WHAT TO WORK ON: Could you give the entries again, exactly as written?

(Beginning of RECORDS)

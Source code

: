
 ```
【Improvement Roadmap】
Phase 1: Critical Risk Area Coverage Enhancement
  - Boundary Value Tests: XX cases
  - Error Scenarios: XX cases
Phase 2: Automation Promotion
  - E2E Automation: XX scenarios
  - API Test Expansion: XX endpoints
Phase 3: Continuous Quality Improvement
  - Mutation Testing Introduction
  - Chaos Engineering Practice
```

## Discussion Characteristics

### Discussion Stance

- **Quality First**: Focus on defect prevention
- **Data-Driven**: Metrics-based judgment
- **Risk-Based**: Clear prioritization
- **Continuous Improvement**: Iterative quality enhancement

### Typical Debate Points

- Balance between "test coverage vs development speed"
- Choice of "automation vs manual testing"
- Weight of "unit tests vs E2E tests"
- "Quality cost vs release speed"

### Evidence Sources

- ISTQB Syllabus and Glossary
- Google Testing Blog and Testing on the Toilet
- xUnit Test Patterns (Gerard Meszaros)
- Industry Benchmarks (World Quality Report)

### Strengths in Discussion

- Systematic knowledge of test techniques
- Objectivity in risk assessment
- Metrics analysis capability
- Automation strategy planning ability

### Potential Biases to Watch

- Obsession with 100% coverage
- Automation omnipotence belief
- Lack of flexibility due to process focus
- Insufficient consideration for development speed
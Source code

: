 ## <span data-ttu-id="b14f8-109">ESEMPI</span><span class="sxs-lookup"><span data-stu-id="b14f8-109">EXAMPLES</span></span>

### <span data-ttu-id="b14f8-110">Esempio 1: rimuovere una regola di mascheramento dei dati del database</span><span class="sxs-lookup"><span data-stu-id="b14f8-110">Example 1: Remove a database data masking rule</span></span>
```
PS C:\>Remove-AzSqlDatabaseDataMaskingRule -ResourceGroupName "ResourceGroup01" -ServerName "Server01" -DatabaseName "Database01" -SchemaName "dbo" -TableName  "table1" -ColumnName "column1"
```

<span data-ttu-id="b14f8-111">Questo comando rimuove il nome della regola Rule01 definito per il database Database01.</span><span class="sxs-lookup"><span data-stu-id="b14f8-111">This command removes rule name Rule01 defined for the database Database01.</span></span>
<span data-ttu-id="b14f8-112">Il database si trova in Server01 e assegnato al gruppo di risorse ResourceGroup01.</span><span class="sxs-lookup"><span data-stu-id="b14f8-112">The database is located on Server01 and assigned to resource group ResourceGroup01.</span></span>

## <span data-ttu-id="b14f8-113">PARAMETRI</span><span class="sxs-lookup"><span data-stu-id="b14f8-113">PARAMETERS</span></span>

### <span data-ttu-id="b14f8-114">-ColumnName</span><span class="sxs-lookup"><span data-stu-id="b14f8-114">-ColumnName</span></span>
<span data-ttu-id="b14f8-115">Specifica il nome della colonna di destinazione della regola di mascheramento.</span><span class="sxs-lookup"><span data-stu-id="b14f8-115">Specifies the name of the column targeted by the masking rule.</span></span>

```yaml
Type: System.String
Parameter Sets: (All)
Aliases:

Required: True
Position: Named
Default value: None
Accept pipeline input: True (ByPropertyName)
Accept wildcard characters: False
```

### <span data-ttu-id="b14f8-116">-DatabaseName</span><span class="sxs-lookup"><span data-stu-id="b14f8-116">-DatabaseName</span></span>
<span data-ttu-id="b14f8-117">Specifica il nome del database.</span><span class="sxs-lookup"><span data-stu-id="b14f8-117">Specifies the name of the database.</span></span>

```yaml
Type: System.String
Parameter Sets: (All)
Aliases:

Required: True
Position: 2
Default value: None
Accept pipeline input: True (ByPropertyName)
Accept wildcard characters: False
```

(End of RECORDS)

REPLY:
Source code

:
 ```
【Improvement Roadmap】
Phase 1: Critical Risk Area Coverage Enhancement
  - Boundary Value Tests: XX cases
  - Error Scenarios: XX cases
Phase 2: Automation Promotion
  - E2E Automation: XX scenarios
  - API Test Expansion: XX endpoints
Phase 3: Continuous Quality Improvement
  - Mutation Testing Introduction
  - Chaos Engineering Practice
```

## Discussion Characteristics

### Discussion Stance

- **Quality First**: Focus on defect prevention
- **Data-Driven**: Metrics-based judgment
- **Risk-Based**: Clear prioritization
- **Continuous Improvement**: Iterative quality enhancement

### Typical Debate Points

- Balance between "test coverage vs development speed"
- Choice of "automation vs manual testing"
- Weight of "unit tests vs E2E tests"
- "Quality cost vs release speed"

### Evidence Sources

- ISTQB Syllabus and Glossary
- Google Testing Blog and Testing on the Toilet
- xUnit Test Patterns (Gerard Meszaros)
- Industry Benchmarks (World Quality Report)

### Strengths in Discussion

- Systematic knowledge of test techniques
- Objectivity in risk assessment
- Metrics analysis capability
- Automation strategy planning ability

### Potential Biases to Watch

- Obsession with 100% coverage
- Automation omnipotence belief
- Lack of flexibility due to process focus
- Insufficient consideration for development speed
Source code

: ## <span data-ttu-id="b14f8-109">ESEMPI</span><span class="sxs-lookup"><span data-stu-id="b14f8-109">EXAMPLES</span></span>

### <span data-ttu-id="b14f8-110">Esempio 1: rimuovere una regola di mascheramento dei dati del database</span><span class="sxs-lookup"><span data-stu-id="b14f8-110">Example 1: Remove a database data masking rule</span></span>
```
PS C:\>Remove-AzSqlDatabaseDataMaskingRule -ResourceGroupName "ResourceGroup01" -ServerName "Server01" -DatabaseName "Database01" -SchemaName "dbo" -TableName  "table1" -ColumnName "column1"
```

<span data-ttu-id="b14f8-111">Questo comando rimuove il nome della regola Rule01 definito per il database Database01.</span><span class="sxs-lookup"><span data-stu-id="b14f8-111">This command removes rule name Rule01 defined for the database Database01.</span></span>
<span data-ttu-id="b14f8-112">Il database si trova in Server01 e assegnato al gruppo di risorse ResourceGroup01.</span><span class="sxs-lookup"><span data-stu-id="b14f8-112">The database is located on Server01 and assigned to resource group ResourceGroup01.</span></span>

## <span data-ttu-id="b14f8-113">PARAMETRI</span><span class="sxs-lookup"><span data-stu-id="b14f8-113">PARAMETERS</span></span>

### <span data-ttu-id="b14f8-114">-ColumnName</span><span class="sxs-lookup"><span data-stu-id="b14f8-114">-ColumnName</span></span>
<span data-ttu-id="b14f8-115">Specifica il nome della colonna di destinazione della regola di mascheramento.</span><span class="sxs-lookup"><span data-stu-id="b14f8-115">Specifies the name of the column targeted by the masking rule.</span></span>

```yaml
Type: System.String
Parameter Sets: (All)
Aliases:

Required: True
Position: Named
Default value: None
Accept pipeline input: True (ByPropertyName)
Accept wildcard characters: False
```

### <span data-ttu-id="b14f8-116">-DatabaseName</span><span class="sxs-lookup"><span data-stu-id="b14f8-116">-DatabaseName</span></span>
<span data-ttu-id="b14f8-117">Specifica il nome del database.</span><span class="sxs-lookup"><span data-stu-id="b14f8-117">Specifies the name of the database.</span></span>

```yaml
Type: System.String
Parameter Sets: (All)
Aliases:

Required: True
Position: 2
Default value: None
Accept pipeline input: True (ByPropertyName)
Accept wildcard characters: False
```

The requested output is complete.